> **Task details**: Lines with the word "stato" are the ones wanted. Copy each of them from the entries below.

> **Source data**:
**********

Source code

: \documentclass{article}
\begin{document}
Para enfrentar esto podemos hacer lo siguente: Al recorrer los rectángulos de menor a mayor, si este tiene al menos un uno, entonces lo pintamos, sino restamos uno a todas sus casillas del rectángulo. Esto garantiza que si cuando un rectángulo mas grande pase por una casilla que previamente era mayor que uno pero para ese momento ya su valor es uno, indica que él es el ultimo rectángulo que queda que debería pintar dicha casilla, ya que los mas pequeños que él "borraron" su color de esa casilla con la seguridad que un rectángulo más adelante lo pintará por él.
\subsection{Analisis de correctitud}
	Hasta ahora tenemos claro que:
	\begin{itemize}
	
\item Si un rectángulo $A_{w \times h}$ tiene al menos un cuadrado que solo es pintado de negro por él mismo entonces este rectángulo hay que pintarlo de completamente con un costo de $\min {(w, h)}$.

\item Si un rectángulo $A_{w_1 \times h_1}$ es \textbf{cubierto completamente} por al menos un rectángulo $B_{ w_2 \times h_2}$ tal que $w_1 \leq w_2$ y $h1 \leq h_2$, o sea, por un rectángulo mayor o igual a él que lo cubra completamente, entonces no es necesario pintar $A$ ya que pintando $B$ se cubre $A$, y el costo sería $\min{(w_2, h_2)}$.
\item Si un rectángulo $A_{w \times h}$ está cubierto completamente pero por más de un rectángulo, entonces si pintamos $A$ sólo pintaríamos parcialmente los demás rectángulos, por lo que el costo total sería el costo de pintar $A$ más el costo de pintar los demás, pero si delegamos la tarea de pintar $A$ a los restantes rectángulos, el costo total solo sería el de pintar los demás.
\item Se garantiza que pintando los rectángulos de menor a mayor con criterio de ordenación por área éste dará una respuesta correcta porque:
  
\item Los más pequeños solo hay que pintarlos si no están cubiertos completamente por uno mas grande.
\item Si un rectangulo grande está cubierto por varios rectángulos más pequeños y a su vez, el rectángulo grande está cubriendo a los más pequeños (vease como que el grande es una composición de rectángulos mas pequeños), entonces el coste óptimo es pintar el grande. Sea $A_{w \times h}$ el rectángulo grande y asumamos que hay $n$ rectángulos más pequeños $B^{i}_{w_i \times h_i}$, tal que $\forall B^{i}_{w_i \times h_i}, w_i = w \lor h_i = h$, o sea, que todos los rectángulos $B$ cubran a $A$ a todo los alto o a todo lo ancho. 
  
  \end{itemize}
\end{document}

**********

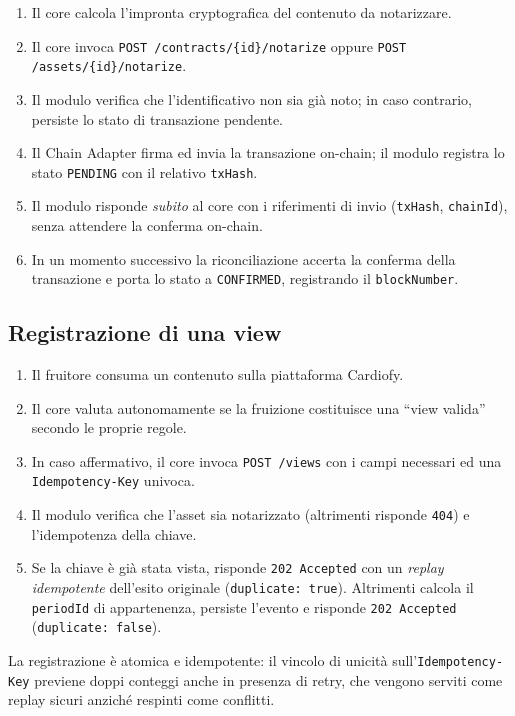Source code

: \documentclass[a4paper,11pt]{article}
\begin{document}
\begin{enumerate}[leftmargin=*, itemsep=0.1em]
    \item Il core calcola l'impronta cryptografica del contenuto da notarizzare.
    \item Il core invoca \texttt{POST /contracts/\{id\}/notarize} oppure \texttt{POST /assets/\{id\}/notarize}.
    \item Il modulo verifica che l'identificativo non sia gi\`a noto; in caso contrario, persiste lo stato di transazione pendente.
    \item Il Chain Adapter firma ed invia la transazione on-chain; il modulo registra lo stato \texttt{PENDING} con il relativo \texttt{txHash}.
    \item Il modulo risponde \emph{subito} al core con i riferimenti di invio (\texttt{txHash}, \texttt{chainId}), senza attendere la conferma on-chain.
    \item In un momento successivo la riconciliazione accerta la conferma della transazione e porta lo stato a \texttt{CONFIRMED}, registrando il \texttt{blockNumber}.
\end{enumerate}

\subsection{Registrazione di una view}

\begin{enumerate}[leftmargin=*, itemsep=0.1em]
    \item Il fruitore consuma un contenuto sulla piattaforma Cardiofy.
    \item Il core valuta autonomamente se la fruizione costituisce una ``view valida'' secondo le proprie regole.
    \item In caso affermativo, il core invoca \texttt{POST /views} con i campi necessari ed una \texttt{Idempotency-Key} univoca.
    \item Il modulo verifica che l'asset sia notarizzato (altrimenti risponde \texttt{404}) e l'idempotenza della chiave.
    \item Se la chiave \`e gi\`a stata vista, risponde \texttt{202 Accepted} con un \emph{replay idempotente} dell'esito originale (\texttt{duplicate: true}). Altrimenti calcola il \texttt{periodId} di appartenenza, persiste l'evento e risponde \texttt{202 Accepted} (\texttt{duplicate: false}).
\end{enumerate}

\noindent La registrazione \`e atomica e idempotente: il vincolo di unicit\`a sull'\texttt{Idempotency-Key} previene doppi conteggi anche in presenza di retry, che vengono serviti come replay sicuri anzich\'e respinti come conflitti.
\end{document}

**********

> **Result of the task**:
    \item Il modulo verifica che l'identificativo non sia gi\`a noto; in caso contrario, persiste lo stato di transazione pendente.
    \item Il Chain Adapter firma ed invia la transazione on-chain; il modulo registra lo stato \texttt{PENDING} con il relativo \texttt{txHash}.
    \item In un momento successivo la riconciliazione accerta la conferma della transazione e porta lo stato a \texttt{CONFIRMED}, registrando il \texttt{blockNumber}.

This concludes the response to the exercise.